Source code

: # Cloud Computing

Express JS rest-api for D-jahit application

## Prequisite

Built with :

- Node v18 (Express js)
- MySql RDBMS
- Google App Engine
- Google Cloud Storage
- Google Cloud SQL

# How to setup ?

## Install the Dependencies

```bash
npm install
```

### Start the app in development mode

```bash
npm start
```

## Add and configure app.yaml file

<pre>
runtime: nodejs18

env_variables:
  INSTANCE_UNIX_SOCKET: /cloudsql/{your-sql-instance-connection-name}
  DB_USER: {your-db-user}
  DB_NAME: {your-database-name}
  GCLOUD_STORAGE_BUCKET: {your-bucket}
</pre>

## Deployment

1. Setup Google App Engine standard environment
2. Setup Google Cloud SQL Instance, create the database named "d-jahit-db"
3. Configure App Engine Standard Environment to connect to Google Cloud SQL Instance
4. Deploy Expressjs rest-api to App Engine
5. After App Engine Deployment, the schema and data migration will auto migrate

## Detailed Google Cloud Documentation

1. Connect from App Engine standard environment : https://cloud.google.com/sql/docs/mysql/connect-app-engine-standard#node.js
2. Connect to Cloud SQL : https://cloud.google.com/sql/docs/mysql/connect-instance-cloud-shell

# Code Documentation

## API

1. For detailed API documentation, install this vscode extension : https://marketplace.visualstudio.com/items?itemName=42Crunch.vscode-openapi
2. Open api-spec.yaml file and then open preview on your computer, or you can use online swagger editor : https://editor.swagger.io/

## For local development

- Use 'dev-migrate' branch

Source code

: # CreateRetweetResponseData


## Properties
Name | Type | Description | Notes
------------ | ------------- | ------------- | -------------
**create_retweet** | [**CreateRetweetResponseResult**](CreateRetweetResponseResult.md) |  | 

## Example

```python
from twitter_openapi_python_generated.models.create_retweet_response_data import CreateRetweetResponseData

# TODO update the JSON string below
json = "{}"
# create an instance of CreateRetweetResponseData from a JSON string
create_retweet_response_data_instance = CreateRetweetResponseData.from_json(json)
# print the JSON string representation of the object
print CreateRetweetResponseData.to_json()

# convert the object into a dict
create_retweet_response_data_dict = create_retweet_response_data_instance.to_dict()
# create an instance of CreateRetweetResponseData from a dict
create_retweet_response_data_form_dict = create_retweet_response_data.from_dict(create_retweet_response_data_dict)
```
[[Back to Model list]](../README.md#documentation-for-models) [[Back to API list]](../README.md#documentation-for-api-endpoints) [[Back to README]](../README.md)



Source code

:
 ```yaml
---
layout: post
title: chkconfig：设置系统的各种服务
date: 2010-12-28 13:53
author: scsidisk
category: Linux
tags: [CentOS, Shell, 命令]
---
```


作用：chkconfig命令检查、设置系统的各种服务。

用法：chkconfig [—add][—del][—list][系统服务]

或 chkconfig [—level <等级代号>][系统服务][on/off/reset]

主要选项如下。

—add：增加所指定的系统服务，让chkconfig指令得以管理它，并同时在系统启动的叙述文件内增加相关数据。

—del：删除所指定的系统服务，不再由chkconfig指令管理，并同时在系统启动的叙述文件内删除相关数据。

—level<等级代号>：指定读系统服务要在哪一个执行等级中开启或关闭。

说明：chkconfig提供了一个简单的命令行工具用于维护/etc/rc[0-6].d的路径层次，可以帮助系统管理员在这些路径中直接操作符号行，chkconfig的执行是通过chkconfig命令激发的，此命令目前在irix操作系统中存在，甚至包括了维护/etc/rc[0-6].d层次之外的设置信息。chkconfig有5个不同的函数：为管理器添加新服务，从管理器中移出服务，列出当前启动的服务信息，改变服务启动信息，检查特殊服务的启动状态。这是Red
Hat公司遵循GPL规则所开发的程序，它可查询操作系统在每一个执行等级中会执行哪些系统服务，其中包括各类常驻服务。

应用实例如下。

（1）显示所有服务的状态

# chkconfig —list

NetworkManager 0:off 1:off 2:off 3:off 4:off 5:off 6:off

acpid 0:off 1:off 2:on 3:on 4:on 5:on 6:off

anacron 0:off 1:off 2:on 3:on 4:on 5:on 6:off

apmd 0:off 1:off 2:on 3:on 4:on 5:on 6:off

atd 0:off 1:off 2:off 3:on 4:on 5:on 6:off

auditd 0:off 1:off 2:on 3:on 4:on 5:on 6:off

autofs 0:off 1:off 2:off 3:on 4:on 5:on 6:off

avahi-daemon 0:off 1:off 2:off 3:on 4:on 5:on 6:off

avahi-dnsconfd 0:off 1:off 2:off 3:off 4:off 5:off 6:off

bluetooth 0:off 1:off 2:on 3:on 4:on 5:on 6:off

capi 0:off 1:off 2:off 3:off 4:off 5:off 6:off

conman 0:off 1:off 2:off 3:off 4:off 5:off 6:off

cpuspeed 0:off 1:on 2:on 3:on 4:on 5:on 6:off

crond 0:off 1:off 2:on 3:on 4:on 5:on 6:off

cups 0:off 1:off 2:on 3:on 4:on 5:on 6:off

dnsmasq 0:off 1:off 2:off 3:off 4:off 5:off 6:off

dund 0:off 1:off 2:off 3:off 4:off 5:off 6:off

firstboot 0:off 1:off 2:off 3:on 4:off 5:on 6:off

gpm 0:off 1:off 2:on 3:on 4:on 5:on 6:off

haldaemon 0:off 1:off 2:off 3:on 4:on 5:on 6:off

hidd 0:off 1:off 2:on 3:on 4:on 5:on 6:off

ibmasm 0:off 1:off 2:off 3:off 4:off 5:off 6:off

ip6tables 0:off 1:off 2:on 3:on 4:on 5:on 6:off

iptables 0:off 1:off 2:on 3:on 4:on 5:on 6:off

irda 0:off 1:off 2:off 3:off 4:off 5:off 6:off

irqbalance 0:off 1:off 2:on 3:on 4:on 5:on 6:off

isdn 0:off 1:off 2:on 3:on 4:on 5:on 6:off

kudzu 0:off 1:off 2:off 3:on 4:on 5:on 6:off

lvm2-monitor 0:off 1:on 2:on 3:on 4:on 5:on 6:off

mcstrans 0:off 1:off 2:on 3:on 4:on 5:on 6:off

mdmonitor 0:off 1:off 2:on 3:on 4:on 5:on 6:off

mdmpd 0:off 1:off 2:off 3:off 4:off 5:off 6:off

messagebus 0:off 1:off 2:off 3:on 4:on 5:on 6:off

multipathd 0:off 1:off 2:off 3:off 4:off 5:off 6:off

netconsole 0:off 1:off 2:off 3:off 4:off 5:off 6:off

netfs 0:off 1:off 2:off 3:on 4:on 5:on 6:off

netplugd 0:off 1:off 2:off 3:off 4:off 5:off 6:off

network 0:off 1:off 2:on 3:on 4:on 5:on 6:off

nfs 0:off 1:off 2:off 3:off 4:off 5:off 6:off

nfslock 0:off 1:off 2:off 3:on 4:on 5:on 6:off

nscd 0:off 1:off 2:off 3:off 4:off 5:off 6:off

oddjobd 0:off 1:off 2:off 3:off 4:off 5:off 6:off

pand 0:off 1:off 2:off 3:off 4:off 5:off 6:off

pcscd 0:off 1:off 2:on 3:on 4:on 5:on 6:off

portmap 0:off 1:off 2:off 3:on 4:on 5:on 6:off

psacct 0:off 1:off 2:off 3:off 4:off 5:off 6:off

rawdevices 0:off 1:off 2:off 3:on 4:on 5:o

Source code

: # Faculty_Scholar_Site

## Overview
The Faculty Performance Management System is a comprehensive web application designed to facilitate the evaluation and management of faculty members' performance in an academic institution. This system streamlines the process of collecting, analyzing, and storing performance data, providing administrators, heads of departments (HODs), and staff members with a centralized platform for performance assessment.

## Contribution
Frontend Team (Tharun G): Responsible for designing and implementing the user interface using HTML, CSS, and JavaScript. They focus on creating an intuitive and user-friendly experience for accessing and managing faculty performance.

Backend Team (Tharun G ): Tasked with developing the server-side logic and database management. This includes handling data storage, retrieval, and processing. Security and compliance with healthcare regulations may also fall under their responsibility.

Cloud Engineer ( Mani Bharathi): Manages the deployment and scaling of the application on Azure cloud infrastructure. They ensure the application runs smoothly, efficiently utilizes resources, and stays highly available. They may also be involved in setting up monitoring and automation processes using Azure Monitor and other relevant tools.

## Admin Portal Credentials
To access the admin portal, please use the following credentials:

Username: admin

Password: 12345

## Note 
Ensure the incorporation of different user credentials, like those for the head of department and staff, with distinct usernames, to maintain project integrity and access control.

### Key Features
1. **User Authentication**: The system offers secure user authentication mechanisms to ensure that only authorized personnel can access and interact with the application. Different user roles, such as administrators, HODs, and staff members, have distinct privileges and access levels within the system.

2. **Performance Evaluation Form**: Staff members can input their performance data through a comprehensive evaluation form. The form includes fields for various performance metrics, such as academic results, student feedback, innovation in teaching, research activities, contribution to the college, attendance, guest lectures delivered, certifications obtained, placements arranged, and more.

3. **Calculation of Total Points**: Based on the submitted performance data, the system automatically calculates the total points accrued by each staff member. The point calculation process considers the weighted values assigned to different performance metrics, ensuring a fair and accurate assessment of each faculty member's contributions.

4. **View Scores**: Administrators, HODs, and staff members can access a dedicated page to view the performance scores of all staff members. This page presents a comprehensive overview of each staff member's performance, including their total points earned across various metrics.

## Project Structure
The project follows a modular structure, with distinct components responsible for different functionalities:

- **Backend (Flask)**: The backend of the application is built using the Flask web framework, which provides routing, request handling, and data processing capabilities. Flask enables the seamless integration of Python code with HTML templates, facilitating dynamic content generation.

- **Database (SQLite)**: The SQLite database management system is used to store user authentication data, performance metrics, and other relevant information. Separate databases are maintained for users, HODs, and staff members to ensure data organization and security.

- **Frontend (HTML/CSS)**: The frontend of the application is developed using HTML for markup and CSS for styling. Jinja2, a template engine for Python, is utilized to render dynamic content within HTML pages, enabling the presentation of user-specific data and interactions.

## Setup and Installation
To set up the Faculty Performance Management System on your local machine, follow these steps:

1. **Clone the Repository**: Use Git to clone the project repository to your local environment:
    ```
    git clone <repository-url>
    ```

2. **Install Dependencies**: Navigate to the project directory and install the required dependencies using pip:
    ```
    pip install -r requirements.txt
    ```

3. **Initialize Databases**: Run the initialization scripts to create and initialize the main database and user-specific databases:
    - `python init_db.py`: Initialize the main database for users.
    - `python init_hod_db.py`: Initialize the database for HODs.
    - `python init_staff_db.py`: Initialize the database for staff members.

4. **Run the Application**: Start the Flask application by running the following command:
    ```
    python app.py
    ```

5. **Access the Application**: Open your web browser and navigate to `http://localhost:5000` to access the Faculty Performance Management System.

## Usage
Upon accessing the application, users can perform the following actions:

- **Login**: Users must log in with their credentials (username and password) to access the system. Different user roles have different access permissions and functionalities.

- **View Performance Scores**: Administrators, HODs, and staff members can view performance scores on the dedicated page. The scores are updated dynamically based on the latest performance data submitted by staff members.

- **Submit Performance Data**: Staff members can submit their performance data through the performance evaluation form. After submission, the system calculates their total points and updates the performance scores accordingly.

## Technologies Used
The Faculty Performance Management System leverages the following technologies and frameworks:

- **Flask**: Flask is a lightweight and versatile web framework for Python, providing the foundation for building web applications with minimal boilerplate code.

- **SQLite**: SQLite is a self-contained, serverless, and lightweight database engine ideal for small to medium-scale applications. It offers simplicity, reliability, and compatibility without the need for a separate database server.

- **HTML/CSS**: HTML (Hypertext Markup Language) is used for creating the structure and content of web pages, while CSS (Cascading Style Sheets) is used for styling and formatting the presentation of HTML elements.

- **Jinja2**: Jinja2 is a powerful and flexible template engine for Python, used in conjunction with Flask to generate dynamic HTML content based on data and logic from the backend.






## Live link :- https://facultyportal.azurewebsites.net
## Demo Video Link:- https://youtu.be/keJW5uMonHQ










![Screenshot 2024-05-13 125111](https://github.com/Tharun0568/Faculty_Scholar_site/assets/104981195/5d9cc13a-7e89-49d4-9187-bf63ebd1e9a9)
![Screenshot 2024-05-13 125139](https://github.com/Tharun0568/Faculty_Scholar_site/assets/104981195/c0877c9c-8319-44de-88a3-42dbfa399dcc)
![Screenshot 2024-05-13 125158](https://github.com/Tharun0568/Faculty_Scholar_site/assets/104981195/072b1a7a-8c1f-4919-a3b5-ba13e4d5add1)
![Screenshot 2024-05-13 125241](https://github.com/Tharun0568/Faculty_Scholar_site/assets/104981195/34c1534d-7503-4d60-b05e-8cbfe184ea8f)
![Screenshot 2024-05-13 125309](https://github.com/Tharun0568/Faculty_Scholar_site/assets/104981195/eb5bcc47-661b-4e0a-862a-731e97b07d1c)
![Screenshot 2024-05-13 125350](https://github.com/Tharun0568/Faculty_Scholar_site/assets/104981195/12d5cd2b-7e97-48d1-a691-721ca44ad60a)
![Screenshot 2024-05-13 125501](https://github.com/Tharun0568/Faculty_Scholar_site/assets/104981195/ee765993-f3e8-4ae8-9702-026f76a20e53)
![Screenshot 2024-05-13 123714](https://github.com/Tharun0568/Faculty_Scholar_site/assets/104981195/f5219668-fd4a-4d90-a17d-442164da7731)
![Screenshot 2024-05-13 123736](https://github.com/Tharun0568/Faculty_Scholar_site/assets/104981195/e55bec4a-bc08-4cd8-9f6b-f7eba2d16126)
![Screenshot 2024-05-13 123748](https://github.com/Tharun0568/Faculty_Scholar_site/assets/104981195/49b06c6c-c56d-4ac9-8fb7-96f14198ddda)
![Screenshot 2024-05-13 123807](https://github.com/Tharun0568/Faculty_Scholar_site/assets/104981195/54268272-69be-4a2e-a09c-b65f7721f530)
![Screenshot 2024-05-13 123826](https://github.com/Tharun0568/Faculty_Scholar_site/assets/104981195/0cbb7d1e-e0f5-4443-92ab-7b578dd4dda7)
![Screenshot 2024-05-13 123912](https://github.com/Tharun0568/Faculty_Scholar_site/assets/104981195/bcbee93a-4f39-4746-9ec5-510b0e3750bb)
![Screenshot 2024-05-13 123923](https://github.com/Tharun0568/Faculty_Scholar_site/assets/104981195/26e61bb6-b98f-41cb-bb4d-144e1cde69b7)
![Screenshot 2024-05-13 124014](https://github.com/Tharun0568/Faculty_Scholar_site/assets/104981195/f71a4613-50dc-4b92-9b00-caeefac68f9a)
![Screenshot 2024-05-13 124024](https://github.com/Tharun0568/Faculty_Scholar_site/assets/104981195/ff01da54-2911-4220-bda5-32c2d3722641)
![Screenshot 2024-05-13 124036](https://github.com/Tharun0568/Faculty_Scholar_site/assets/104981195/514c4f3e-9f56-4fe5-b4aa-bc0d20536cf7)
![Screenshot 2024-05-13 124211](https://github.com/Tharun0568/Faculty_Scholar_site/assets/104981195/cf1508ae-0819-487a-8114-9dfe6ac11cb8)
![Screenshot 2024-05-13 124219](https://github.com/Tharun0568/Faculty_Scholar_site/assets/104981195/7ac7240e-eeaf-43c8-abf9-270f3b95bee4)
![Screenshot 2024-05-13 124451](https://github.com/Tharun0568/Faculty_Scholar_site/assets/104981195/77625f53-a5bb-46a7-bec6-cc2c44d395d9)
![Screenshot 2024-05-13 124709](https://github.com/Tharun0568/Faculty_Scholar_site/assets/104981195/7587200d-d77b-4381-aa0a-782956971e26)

______________________________

PROBLEM: Transcribe the records above from the line holding "Cloud Engineer ( Mani" down to the line holding "2. **Performance Evaluation", inclusive, without adding anything.

ANSWER TO THIS PROBLEM:
Cloud Engineer ( Mani Bharathi): Manages the deployment and scaling of the application on Azure cloud infrastructure. They ensure the application runs smoothly, efficiently utilizes resources, and stays highly available. They may also be involved in setting up monitoring and automation processes using Azure Monitor and other relevant tools.

## Admin Portal Credentials
To access the admin portal, please use the following credentials:

Username: admin

Password: 12345

## Note 
Ensure the incorporation of different user credentials, like those for the head of department and staff, with distinct usernames, to maintain project integrity and access control.

### Key Features
1. **User Authentication**: The system offers secure user authentication mechanisms to ensure that only authorized personnel can access and interact with the application. Different user roles, such as administrators, HODs, and staff members, have distinct privileges and access levels within the system.

2. **Performance Evaluation Form**: Staff members can input their performance data through a comprehensive evaluation form. The form includes fields for various performance metrics, such as academic results, student feedback, innovation in teaching, research activities, contribution to the college, attendance, guest lectures delivered, certifications obtained, placements arranged, and more.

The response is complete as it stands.